Extracted data entries:
________________
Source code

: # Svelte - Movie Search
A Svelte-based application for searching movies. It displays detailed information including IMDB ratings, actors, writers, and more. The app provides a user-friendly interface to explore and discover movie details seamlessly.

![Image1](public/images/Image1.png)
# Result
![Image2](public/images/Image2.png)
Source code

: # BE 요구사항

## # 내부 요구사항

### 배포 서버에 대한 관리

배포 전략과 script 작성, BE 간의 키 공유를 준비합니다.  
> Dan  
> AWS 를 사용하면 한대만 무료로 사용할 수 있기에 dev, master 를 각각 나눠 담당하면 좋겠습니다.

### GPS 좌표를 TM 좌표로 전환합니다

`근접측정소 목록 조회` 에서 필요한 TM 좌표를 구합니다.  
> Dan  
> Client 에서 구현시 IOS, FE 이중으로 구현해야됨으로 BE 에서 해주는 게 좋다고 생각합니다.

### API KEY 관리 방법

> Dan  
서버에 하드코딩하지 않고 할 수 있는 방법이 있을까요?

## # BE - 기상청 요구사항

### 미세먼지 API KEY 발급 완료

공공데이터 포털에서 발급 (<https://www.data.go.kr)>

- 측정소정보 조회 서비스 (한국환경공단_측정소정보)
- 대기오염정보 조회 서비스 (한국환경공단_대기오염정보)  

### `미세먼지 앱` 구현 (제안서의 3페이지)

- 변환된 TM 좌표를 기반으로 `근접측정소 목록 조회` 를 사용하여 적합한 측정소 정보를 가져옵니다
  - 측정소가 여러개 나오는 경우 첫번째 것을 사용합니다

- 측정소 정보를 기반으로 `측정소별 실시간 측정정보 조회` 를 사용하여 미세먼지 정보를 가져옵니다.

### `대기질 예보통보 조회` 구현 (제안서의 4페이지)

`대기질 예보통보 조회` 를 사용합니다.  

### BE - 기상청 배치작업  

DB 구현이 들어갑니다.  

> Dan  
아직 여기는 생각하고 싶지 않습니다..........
________________
** WHAT THIS TASK INVOLVES **
From the line containing "- 변환된 TM 좌표를" down to the last line of the records above, print every line exactly, with both ends kept.

** WRITTEN SOLUTION **
- 변환된 TM 좌표를 기반으로 `근접측정소 목록 조회` 를 사용하여 적합한 측정소 정보를 가져옵니다
  - 측정소가 여러개 나오는 경우 첫번째 것을 사용합니다

- 측정소 정보를 기반으로 `측정소별 실시간 측정정보 조회` 를 사용하여 미세먼지 정보를 가져옵니다.

### `대기질 예보통보 조회` 구현 (제안서의 4페이지)

`대기질 예보통보 조회` 를 사용합니다.  

### BE - 기상청 배치작업  

DB 구현이 들어갑니다.  

> Dan  
아직 여기는 생각하고 싶지 않습니다..........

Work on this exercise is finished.